What you should do →
How many lines of the records below contain the word "대상으로"? Answer with the number alone.

(Document images with source code)
•••••
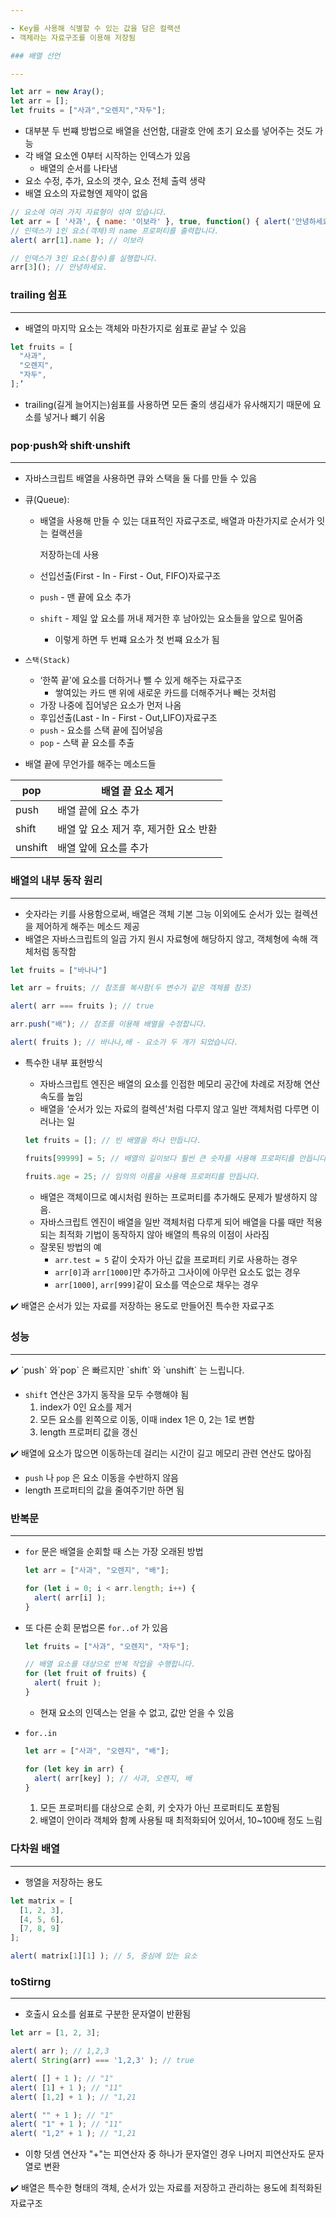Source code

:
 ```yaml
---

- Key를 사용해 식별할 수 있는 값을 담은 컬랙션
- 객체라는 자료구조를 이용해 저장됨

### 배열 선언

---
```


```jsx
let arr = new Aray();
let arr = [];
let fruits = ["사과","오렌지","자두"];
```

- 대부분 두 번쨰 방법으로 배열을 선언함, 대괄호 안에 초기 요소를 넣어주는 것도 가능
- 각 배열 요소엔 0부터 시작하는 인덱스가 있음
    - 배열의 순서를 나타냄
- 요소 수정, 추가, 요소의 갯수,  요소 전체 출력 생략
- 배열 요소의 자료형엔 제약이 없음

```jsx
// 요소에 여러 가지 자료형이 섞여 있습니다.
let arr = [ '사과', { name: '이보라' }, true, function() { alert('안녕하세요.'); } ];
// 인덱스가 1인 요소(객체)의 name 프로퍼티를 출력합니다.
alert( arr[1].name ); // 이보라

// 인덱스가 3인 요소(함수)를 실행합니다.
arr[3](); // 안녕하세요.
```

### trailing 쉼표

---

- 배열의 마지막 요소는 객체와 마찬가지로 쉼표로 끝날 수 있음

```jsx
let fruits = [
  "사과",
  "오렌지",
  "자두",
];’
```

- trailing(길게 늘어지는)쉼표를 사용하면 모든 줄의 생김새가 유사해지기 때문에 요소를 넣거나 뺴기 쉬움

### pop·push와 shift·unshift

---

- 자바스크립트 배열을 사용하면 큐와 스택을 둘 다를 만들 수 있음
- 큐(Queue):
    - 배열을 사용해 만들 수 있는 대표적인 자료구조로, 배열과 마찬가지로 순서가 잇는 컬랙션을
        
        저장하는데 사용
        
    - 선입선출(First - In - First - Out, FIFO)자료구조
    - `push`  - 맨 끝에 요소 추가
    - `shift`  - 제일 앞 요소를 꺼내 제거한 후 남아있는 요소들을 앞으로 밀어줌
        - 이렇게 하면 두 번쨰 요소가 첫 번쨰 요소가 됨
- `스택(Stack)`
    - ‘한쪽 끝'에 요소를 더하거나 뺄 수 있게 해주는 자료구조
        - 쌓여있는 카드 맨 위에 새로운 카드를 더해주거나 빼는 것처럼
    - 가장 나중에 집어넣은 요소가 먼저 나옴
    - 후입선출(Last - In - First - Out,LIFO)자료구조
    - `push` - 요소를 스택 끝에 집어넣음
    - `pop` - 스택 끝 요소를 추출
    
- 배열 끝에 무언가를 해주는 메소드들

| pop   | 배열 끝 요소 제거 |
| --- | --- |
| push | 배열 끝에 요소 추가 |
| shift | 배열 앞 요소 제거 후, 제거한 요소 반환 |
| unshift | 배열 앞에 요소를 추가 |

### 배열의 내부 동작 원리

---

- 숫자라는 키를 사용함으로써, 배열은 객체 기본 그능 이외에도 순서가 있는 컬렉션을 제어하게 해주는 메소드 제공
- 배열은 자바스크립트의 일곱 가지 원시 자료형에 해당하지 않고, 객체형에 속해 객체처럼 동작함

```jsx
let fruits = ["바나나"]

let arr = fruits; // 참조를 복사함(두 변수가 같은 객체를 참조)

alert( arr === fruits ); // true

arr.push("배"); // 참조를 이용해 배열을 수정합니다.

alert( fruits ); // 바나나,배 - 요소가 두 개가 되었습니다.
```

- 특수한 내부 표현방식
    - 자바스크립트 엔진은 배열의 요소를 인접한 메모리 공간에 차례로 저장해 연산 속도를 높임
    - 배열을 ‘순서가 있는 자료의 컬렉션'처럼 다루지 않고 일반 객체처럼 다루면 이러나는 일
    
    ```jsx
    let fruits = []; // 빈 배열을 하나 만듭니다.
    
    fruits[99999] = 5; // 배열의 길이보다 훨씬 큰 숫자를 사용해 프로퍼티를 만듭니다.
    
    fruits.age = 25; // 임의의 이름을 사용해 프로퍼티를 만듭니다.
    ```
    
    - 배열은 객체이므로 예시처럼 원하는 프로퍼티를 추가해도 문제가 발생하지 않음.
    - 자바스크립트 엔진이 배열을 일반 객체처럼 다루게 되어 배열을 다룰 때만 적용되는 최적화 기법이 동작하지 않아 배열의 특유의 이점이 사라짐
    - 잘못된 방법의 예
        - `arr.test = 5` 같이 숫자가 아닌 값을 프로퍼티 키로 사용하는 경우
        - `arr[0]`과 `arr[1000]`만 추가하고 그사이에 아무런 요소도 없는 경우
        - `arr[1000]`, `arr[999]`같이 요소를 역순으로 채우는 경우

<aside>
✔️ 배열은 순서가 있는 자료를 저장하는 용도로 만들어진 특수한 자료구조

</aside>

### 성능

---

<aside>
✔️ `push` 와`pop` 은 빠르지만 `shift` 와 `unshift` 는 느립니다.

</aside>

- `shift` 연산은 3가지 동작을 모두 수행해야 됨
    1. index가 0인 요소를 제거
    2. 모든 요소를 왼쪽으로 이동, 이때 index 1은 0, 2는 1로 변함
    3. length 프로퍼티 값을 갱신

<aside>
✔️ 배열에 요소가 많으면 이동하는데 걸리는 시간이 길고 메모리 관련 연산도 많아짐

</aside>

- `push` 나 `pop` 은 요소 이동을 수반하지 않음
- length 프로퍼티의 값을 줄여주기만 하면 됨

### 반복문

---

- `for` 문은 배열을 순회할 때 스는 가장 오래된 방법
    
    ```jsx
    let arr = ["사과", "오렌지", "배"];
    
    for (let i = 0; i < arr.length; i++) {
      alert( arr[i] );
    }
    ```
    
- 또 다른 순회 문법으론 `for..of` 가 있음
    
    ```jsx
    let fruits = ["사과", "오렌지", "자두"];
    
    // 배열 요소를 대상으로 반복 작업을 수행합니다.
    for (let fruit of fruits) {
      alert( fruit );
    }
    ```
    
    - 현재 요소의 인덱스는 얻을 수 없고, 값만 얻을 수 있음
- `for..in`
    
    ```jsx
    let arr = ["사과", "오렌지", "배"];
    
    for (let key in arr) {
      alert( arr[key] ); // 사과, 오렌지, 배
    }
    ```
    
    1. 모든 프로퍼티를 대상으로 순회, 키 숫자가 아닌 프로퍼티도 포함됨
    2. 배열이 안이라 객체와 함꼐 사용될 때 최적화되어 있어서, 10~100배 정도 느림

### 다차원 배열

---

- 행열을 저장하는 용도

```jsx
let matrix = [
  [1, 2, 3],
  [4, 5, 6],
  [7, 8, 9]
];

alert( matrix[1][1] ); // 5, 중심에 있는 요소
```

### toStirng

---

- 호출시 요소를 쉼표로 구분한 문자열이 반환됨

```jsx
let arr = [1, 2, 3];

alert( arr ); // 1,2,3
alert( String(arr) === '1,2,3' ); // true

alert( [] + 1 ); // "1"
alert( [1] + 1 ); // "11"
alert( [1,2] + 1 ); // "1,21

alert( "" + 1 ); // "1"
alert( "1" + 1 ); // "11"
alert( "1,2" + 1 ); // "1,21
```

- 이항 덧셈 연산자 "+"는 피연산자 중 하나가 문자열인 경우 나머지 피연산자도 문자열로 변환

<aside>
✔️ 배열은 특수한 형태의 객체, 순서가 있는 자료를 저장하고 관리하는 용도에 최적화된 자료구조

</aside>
•••••
Reply to the exercise →
2